The two-day review, conducted here at Kennedy Space Center, assessed the readiness of the Space Launch System rocket, the Orion spacecraft, the ground systems, and the flight control and crew teams. It concluded with no dissenting opinions and a clear path to launch.
“At the conclusion of the FRR, all teams polled ‘go’ to launch and fly Artemis II around the moon, pending completion of some remaining work before rollout,” said Dr. Lori Glaze, acting associate administrator for NASA’s Exploration Systems Mission Directorate. “This is a test flight, and it is not without risk, but our team and our hardware are ready.”
SLS’s Return To LC-39B
NASA is targeting rollout from the Vehicle Assembly Building on Thursday, March 19.
If the date holds and the SLS stack leaves the VAB on schedule next week, the 22-day turnaround from rollback to rollout will be the fastest so far for the Artemis program. The vehicle came off the pad on February 26 after engineers discovered interrupted helium flow in the upper stage during overnight data review. That bad news can just after a second wet dress rehearsal that had otherwise gone well enough that a March launch appeared within reach for NASA.
When asked whether there are plans beyond April if those windows are missed, Glaze was brief: “Right now, we are solely focused on April.”
Status Of Repairs
Once Artemis II was back in the VAB, teams removed the suspect helium quick disconnect from the interim cryogenic propulsion stage (ICPS), took it to the lab and inspected it closely. They found a seal blocking the flow path through the fitting. Engineers reproduced the failure on test hardware, developed a fix, and qualified it for flight. The modified quick disconnect is already installed on the vehicle and is ready to go.
Sean Quinn, Exploration Ground Systems program manager said that processing in the VAB has gone well with the overall team is actually running slightly ahead of schedule. Remaining tasks centered on completing flight termination system checkouts and preparing the vehicle for rollout.

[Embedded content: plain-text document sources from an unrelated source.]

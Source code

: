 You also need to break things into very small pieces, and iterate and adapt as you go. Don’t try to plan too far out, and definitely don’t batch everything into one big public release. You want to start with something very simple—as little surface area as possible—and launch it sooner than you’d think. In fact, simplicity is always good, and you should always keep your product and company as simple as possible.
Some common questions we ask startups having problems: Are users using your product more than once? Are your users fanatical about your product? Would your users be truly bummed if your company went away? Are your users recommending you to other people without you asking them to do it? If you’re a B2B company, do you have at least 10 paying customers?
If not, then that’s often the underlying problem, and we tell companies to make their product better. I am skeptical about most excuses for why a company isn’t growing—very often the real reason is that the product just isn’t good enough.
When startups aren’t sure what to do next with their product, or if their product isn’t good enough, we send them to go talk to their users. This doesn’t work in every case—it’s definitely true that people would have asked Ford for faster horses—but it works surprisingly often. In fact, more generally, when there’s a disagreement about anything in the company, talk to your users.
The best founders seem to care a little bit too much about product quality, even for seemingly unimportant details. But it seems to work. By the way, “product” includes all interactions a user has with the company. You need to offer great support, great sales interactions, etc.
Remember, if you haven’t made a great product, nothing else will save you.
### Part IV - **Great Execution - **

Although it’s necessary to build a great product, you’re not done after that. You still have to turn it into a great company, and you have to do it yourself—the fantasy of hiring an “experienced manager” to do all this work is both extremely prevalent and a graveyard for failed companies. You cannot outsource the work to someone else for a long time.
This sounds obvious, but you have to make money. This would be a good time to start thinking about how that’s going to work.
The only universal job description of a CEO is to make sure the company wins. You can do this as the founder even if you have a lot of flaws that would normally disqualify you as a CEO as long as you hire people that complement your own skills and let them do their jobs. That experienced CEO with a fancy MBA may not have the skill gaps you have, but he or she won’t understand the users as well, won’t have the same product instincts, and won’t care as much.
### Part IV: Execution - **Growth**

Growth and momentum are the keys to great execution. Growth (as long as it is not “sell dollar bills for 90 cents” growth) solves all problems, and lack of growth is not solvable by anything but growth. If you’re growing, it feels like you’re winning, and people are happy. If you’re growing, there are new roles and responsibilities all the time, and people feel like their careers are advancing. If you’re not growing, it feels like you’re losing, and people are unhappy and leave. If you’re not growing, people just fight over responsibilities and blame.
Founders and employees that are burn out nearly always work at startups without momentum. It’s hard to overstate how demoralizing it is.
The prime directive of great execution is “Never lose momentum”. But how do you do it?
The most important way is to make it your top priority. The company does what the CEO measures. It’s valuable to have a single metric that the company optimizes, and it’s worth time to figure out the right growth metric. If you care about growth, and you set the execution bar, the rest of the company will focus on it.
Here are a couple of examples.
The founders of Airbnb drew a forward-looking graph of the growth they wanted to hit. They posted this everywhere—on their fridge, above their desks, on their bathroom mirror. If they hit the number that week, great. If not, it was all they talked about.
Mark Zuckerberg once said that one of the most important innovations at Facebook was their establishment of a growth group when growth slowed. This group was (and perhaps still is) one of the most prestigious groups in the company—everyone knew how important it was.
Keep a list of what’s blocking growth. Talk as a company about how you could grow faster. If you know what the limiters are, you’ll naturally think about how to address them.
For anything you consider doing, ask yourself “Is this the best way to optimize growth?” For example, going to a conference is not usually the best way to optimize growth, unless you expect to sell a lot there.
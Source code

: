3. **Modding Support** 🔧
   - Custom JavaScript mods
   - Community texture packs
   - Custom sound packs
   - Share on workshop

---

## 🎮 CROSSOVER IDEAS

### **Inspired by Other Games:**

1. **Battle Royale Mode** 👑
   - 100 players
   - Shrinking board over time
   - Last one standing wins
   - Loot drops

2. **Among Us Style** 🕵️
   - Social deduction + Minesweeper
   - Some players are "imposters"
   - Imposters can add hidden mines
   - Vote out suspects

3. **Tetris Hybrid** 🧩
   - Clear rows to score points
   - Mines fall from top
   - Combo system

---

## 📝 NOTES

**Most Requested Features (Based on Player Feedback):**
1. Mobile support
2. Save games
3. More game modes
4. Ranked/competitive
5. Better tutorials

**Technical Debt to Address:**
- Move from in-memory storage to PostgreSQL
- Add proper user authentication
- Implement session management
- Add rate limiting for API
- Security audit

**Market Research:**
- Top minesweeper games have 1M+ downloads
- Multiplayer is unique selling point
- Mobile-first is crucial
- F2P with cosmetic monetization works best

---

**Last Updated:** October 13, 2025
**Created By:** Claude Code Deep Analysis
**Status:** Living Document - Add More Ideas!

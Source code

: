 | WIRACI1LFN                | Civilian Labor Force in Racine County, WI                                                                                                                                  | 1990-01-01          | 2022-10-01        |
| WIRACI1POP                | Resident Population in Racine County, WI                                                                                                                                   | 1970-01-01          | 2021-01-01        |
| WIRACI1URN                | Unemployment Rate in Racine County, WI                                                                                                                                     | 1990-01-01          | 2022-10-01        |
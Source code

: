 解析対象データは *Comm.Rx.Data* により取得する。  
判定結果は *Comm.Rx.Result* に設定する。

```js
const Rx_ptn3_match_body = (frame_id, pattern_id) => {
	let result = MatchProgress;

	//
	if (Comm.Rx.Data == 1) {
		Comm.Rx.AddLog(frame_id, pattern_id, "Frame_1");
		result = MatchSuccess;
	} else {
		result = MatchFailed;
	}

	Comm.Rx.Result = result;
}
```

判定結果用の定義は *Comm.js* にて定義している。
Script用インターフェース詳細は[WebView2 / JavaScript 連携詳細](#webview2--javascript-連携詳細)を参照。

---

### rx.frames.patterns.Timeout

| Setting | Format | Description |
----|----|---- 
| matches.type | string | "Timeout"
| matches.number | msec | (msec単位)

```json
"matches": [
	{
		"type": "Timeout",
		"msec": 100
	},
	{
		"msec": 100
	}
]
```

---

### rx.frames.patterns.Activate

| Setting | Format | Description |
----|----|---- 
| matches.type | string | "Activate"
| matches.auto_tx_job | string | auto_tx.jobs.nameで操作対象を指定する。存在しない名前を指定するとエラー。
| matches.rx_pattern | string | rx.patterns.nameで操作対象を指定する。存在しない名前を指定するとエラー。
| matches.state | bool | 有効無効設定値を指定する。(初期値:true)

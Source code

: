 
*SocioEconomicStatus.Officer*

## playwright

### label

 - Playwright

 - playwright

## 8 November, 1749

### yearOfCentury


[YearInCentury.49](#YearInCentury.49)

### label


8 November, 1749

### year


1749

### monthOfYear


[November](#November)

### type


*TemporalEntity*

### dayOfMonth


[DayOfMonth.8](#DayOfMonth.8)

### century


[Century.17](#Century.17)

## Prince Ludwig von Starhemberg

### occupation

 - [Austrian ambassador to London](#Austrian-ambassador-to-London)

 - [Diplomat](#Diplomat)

Quinn confirmed that the next time SLS is fully tanked, it will be for a live launch attempt: “We believe the seals we now have are the best we have seen on SLS, and there is not much more to be gained from another standalone tanking event.”
Flight Readiness Review

Mission Management Team Chair John Honeycutt said the FRR process was thorough and transparent, with no dissenting opinions raised. He described the review as a careful accounting of what could go wrong and how those risks are being managed, adding that the two day review was no celebration.
Commander Reid Wiseman, Pilot Victor Glover, Mission Specialist Christina Koch, and Canadian Space Agency astronaut Jeremy Hansen, joined the Flight Readiness Review virtually from Houston, a notable inclusion in a process that typically unfolds at the program level without the crew present. Dr. Lori Glaze said they opened the review with their own remarks, describing the risks that matter most to them personally: heat shield performance and entry interface accuracy, communications, environmental control and life support, and electrical power.
“One point they made very clearly is that this mission is different from the missions we have been doing in low-Earth orbit for the last 25 years,” Glaze said. “We are going well beyond low-Earth orbit, and we cannot assume that LEO experience maps cleanly onto a lunar mission.”
April Launch Windows
NASA released an updated launch window chart today, adding April 2nd at 7:22 pm EDT as a new date and time.

NASA sounds quite confident, and weather permitting, it sounds like Artemis II will fly in early April.